Она умолкла, а потом, посмотрев на Элизабет, спросила:

— Если бы ты опять стояла перед выбором, ты бы поступила так же? Я имею в виду, вышла бы ты снова замуж за Роберта?

«Нет, — подумала Элизабет. — Нашлось бы иное решение для того, чтобы защитить отца и Рейли-Манор от “круглоголовых”». Однако вслух она сказала:

— Да, конечно. Тогда это был единственный приемлемый вариант. Мой отец находился в трудном политическом положении, под сомнение была поставлена его верность правительству. Ему сообщили по секрету, что вскоре он будет арестован. Наши земли были бы конфискованы парламентом, а отца бросили бы в Тауэр. — Она помолчала, а затем продолжила, но уже с большей убедительностью: — Да, я снова поступила бы точно так же.

Анна, вздохнув, заметила:

— И у тебя ведь есть Джонатан. Малыш, конечно, служит тебе наградой за многое! — Теперь ее голос звучал уже не так убито.

— Да, так и есть, — подтвердила Элизабет, стараясь не смотреть на подругу.

Ей хотелось закричать: «Не делай этого! Не ставь себя в такую зависимость, когда ты не можешь оценить, куда она тебя заведет!» Однако она промолчала, потому что не хотела, чтобы из-за нее у Анны появились новые сомнения. И кто знает, может быть, Джордж Пенн станет именно тем мужчиной, который сделает Анну счастливой?

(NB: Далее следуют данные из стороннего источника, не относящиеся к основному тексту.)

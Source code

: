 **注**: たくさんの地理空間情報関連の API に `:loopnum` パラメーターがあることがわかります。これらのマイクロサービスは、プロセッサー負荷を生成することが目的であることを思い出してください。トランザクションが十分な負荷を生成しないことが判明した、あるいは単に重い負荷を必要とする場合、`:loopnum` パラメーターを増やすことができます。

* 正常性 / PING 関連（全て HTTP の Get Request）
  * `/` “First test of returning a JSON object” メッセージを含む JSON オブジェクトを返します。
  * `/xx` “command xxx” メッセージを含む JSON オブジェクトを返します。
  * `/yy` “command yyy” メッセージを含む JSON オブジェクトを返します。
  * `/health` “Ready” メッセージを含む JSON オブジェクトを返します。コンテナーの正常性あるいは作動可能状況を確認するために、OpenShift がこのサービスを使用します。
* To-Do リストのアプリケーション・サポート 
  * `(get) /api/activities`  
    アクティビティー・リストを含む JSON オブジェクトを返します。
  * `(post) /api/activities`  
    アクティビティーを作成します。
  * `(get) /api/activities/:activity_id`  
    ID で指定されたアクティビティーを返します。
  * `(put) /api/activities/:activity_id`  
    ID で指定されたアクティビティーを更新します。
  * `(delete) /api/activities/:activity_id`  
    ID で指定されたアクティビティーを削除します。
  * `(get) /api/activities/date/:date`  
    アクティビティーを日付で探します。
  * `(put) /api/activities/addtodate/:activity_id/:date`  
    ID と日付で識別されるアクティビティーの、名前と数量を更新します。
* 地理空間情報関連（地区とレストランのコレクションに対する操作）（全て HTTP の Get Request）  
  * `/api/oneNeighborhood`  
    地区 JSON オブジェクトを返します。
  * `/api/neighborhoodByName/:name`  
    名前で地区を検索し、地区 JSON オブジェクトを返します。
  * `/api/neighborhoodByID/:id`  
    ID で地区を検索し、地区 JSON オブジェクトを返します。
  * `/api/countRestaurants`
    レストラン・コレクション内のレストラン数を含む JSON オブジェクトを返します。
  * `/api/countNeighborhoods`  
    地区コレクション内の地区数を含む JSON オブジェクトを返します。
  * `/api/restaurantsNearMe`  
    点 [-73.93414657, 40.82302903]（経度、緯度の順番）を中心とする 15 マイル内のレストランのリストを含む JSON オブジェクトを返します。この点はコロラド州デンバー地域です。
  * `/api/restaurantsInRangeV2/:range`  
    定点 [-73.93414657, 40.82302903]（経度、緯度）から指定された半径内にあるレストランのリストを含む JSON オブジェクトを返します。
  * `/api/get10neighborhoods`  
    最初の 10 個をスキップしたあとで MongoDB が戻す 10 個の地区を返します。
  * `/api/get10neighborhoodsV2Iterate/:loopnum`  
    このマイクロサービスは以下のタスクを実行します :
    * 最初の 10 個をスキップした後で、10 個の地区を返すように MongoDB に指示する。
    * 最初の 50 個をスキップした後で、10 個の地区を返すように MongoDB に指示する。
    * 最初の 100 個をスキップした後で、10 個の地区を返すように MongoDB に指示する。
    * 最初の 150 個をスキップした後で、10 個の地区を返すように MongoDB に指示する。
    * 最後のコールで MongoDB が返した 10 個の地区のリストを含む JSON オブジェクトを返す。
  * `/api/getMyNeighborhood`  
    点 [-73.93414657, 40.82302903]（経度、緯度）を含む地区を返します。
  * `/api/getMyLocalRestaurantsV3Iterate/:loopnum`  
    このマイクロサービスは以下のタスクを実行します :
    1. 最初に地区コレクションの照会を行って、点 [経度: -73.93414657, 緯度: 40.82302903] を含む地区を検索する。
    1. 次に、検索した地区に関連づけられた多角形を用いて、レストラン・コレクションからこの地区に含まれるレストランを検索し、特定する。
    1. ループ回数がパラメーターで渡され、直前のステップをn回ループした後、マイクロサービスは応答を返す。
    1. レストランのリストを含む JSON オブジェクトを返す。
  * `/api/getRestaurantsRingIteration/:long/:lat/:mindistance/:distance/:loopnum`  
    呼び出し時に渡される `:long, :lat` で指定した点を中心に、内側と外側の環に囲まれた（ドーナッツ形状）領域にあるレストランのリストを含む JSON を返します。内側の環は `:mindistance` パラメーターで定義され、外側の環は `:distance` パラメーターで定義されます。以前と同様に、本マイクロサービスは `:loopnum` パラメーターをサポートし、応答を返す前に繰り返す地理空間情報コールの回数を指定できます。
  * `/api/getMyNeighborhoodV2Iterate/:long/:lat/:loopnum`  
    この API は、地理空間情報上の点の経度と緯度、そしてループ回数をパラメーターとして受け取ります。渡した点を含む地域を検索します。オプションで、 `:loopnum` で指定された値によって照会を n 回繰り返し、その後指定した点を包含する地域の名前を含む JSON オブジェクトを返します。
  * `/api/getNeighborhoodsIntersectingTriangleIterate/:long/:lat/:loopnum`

И кто она такая, чтобы позволять себе судить об этом? Если ее собственный брак был сплошной катастрофой, то у других он необязательно должен закончиться тем же. Анна со своим великодушным характером и чувством юмора уж как-нибудь заставит Джорджа делать все правильно, и ему не останется ничего иного, кроме как любить ее и носить на руках.

— Я пойду на этот риск, — сказала Анна, словно прочитав мысли Элизабет.

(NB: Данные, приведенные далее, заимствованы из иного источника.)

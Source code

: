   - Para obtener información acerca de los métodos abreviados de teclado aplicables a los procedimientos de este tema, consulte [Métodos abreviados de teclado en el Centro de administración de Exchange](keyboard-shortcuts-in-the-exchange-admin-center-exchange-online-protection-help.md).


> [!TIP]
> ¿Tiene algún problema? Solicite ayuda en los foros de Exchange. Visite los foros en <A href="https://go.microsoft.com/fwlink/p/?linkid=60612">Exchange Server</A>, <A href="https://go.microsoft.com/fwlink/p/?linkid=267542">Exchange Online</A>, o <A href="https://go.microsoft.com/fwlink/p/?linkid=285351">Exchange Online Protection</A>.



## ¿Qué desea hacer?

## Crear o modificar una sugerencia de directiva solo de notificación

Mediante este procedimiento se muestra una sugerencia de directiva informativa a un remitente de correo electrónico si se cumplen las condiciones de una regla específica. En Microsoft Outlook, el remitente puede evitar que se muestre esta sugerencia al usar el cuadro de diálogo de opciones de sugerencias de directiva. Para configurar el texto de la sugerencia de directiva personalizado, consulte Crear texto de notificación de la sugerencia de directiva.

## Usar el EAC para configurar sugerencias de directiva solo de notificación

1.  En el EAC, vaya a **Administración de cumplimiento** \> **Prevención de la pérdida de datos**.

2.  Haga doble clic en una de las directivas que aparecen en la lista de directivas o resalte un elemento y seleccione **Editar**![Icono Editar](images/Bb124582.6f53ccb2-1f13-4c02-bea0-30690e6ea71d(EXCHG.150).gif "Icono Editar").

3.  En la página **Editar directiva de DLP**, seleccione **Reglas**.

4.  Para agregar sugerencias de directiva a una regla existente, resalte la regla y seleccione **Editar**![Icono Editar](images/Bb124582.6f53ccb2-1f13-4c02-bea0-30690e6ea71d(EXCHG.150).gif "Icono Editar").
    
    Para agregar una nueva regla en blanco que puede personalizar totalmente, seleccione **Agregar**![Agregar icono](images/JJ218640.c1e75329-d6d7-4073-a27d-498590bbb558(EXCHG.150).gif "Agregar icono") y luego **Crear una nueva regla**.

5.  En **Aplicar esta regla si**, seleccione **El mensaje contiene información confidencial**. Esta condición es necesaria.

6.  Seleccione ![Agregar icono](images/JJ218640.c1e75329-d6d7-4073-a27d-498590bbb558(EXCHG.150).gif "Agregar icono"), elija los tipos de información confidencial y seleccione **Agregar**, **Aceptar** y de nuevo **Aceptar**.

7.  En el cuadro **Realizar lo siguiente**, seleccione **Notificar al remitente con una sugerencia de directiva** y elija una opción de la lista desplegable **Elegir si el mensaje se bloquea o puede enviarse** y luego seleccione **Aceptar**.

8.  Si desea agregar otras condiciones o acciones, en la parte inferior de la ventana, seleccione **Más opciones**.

Элизабет взяла ее руки в свои и со всей искренностью произнесла:

— Желаю тебе столько счастья, сколько есть на свете!

— Спасибо тебе, Лиззи. Ты такая чудесная подруга! А что касается внебрачных детей, которых произвел на свет Джордж, я постараюсь принять меры, чтобы их окрестили и воспитывали, как христиан. Может быть, потом, когда они подрастут, мы возьмем их в дом в качестве слуг. Так же, как и Силию. Тогда их жизнь не будет такой трудной.

— Конечно. — Перед мысленным взором Элизабет появилась картина — светлокожая мулатка среди танцующих чернокожих на просеке, ее тело содрогается в такт ударов барабана, и она вся в теплой крови жертвенного животного. «День наступит», — послышался ей хриплый голос, а затем эта картина исчезла.

Элизабет молча смотрела на выбеленную стену за кроватью Анны.

— Что случилось? — спросила Анна.

— Ничего.

Анна встала с постели и подошла к зеркалу, украшавшему одну из стен.

— Самое время, чтобы я привела себя в порядок. — Она скорчила гримасу своему отражению в зеркале. — Не всем надо видеть, что творится у меня в душе. И уж тем более не Джорджу.

Она схватила Элизабет за руку и повернулась к ней лицом, которое было покрыто красными пятнами.

— Ты на моей стороне? Я имею в виду, ты будешь помогать мне на празднике сегодня? Тогда я не буду чувствовать себя такой одинокой.

— Ты можешь рассчитывать на меня. Что бы ни случилось, я всегда буду на твоей стороне!